UDP has a size limitation which is the cause for the problem encountered. To overcome the problem, one can use the FRAG layer which fragments larger messages into smaller ones and defragments them at the receiver side. That layer can then just be used on top of the UDP layer. The default protocol stack for JGroups does use FRAG; have a look at default.xml.

Q: Is it time consuming to port all of our code from JChannel to EnsChannel?

A:

Absolutely not. Applications should be written against the Channel abstract class. An actual implementation might for example be JChannel, EnsChannel or IbusChannel. You can parameterize an application to choose the desired stack subclass when started. Applications may also use instances of each type of stack in the same application.

Q: I receive an error message when starting EnsChannel 'Some IO garbage at ensemble outboard startup'. What does it mean ?

The exact error message is:
Waiting for the outboard process to start
java.net.ConnectException: Connection refused
Some IO garbage at ensemble outboard startup.

A:

Q: When EnsChannel starts up, it spawns the outboard executable and then tries to connect to it via a socket. To ensure that outboard has enough time to start and initialize, EnsChannel waits 2.5 seconds before it tries to connect. There are 2 main problems that cause the above error message:
  1. The outboard executable cannot be found. Make sure it is in the PATH.
  2. 2.5 seconds may be too short for outboard to start up. Therefore EnsChannel cannot connect correctly to outboard via socket. The timeout can be increased by changing file JGroups/Ensemble/Hot_Ensemble.java (look for sleep(2500)).

Q: When 2 EnsChannels start up, they do not seem to 'find' each other (they don't form a process group).

A:

There is probably no gossip daemon running. Refer to the Ensemble documentation on how to start it. Also, check that the ENS_* environment variables have been set correctly.
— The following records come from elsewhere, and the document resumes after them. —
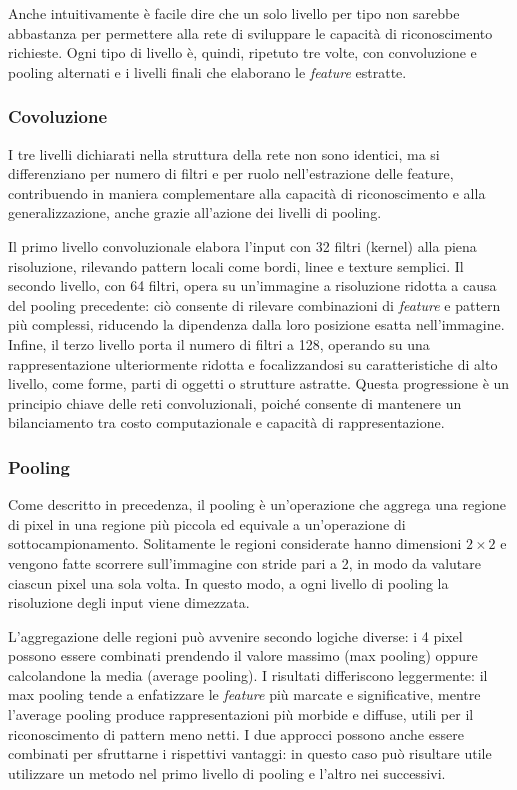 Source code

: \documentclass[a4paper,12pt]{article}
\begin{document}
Anche intuitivamente è facile dire che un solo livello per tipo non sarebbe abbastanza per permettere alla rete di sviluppare le capacità di riconoscimento richieste. Ogni tipo di livello è, quindi, ripetuto tre volte, con convoluzione e pooling alternati e i livelli finali che elaborano le \textit{feature} estratte.

\subsubsection{Covoluzione}
I tre livelli dichiarati nella struttura della rete non sono identici, ma si differenziano per numero di filtri e per ruolo nell'estrazione delle feature, contribuendo in maniera complementare alla capacità di riconoscimento e alla generalizzazione, anche grazie all'azione dei livelli di pooling.

Il primo livello convoluzionale elabora l'input con 32 filtri (kernel) alla piena risoluzione, rilevando pattern locali come bordi, linee e texture semplici.
Il secondo livello, con 64 filtri, opera su un'immagine a risoluzione ridotta a causa del pooling precedente: ciò consente di rilevare combinazioni di \textit{feature} e pattern più complessi, riducendo la dipendenza dalla loro posizione esatta nell'immagine.
Infine, il terzo livello porta il numero di filtri a 128, operando su una rappresentazione ulteriormente ridotta e focalizzandosi su caratteristiche di alto livello, come forme, parti di oggetti o strutture astratte.
Questa progressione è un principio chiave delle reti convoluzionali, poiché consente di mantenere un bilanciamento tra costo computazionale e capacità di rappresentazione.

\subsubsection{Pooling} \label{pooling}
Come descritto in precedenza, il pooling è un'operazione che aggrega una regione di pixel in una regione più piccola ed equivale a un'operazione di sottocampionamento. Solitamente le regioni considerate hanno dimensioni $2 \times 2$ e vengono fatte scorrere sull'immagine con stride pari a 2, in modo da valutare ciascun pixel una sola volta. In questo modo, a ogni livello di pooling la risoluzione degli input viene dimezzata.

L'aggregazione delle regioni può avvenire secondo logiche diverse: i 4 pixel possono essere combinati prendendo il valore massimo (max pooling) oppure calcolandone la media (average pooling). I risultati differiscono leggermente: il max pooling tende a enfatizzare le \textit{feature} più marcate e significative, mentre l'average pooling produce rappresentazioni più morbide e diffuse, utili per il riconoscimento di pattern meno netti.
I due approcci possono anche essere combinati per sfruttarne i rispettivi vantaggi: in questo caso può risultare utile utilizzare un metodo nel primo livello di pooling e l'altro nei successivi.
\end{document}

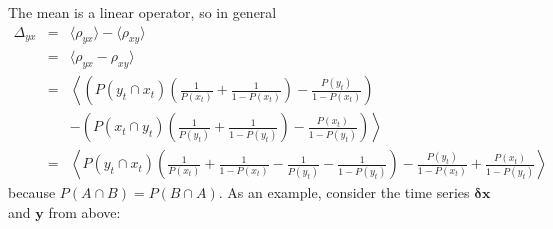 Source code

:\documentclass[a4paper,11pt]{article}
\begin{document}
The mean is a linear operator, so in general
\begin{eqnarray}
\Delta_{yx} &=& \langle \rho_{yx}\rangle - \langle \rho_{xy}\rangle\\
&=& \langle \rho_{yx} - \rho_{xy}\rangle\\
&=& \left\langle \left( P(y_t\cap x_t)\left(\frac{1}{P(x_t)}+\frac{1}{1-P(x_t)}\right)-\frac{P(y_t)}{1-P(x_t)}\right) \right.\\
& & \left.- \left( P(x_t\cap y_t)\left(\frac{1}{P(y_t)}+\frac{1}{1-P(y_t)}\right)-\frac{P(x_t)}{1-P(y_t)} \right) \right\rangle\\
&=& \left\langle P(y_t\cap x_t) \left( \frac{1}{P(x_t)}+\frac{1}{1-P(x_t)} - \frac{1}{P(y_t)}-\frac{1}{1-P(y_t)}\right) -\frac{P(y_t)}{1-P(x_t)}+\frac{P(x_t)}{1-P(y_t)}  \right\rangle
\end{eqnarray}
because $P(A\cap B) = P(B\cap A)$.  As an example, consider the time series $\mathbf{\delta x}$ and $\mathbf{y}$ from above:
\end{document}
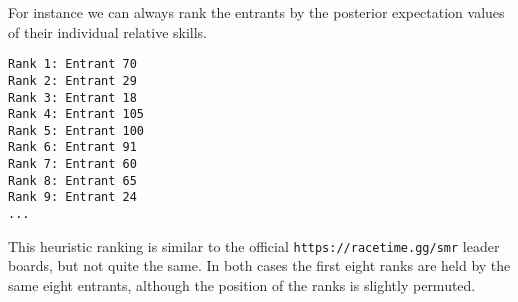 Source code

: \documentclass[
  letterpaper,
  DIV=11,
  numbers=noendperiod]{scrartcl}
\newenvironment{Shaded}{\begin{snugshade}}{\end{snugshade}}
\newcommand{\AttributeTok}[1]{\textcolor[rgb]{0.40,0.45,0.13}{#1}}
\newcommand{\ConstantTok}[1]{\textcolor[rgb]{0.56,0.35,0.01}{#1}}
\newcommand{\ControlFlowTok}[1]{\textcolor[rgb]{0.00,0.23,0.31}{#1}}
\newcommand{\DecValTok}[1]{\textcolor[rgb]{0.68,0.00,0.00}{#1}}
\newcommand{\FunctionTok}[1]{\textcolor[rgb]{0.28,0.35,0.67}{#1}}
\newcommand{\NormalTok}[1]{\textcolor[rgb]{0.00,0.23,0.31}{#1}}
\newcommand{\OtherTok}[1]{\textcolor[rgb]{0.00,0.23,0.31}{#1}}
\newcommand{\SpecialCharTok}[1]{\textcolor[rgb]{0.37,0.37,0.37}{#1}}
\newcommand{\StringTok}[1]{\textcolor[rgb]{0.13,0.47,0.30}{#1}}
\begin{document}
For instance we can always rank the entrants by the posterior
expectation values of their individual relative skills.

\begin{Shaded}
\end{Shaded}

\begin{verbatim}
Rank 1: Entrant 70
Rank 2: Entrant 29
Rank 3: Entrant 18
Rank 4: Entrant 105
Rank 5: Entrant 100
Rank 6: Entrant 91
Rank 7: Entrant 60
Rank 8: Entrant 65
Rank 9: Entrant 24
...
\end{verbatim}

This heuristic ranking is similar to the official
\texttt{https://racetime.gg/smr} leader boards, but not quite the same.
In both cases the first eight ranks are held by the same eight entrants,
although the position of the ranks is slightly permuted.
\end{document}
Q: How can I tunnel a firewall ?

A:

Okay, there are 2 things: a gossip deamon and a router.
  1. The gossip daemon is used to register channels, and keep track of channels and groups. Channels periodically register with the gossip daemon. When a registration from a channel hasn't been received for a certain period of time (10 secs), the channel is dropped. New channels query the gossip daemon for initial membership. The gossip daemon is used when IP multicast is disabled. Otherwise, IP multicast would ping to a well-known IP mcast address to find the initial membership.
  2. The router is used to tunnel traffic through a firewall using TCP. Your stack has to contain a TUNNEL layer at the bottom, instead of a UDP layer. TUNNEL establishes a TCP connection with JRouter, and sends outgoing packets over that connection, and receives incoming packets.
In your case, I would use both the gossip daemon and the router. You would start the components in the following order: 1. Start gossip daemon: JGroups/JavaStack/GossipServer (starts on port 12001 by default) 2. Start JRouter: JGroups/JavaStack/JRouter (starts on port 12002 by default) 3. Create your channel: new JChannel The channel properties in this case have to be defined as follows: "TUNNEL(router_host=janet.cs.cornell.edu;router_port=12002):" + "PING(gossip_host=janet.cs.cornell.edu;gossip_port=12001):FD:GMS"; 'janet.cs.cornell.edu' would have to be replaced by the hostname on which you run gossip and JRouter. When starting a new channel, you would see messages in both the gossip server's window, and the JRouter. These messages would tell you what happens.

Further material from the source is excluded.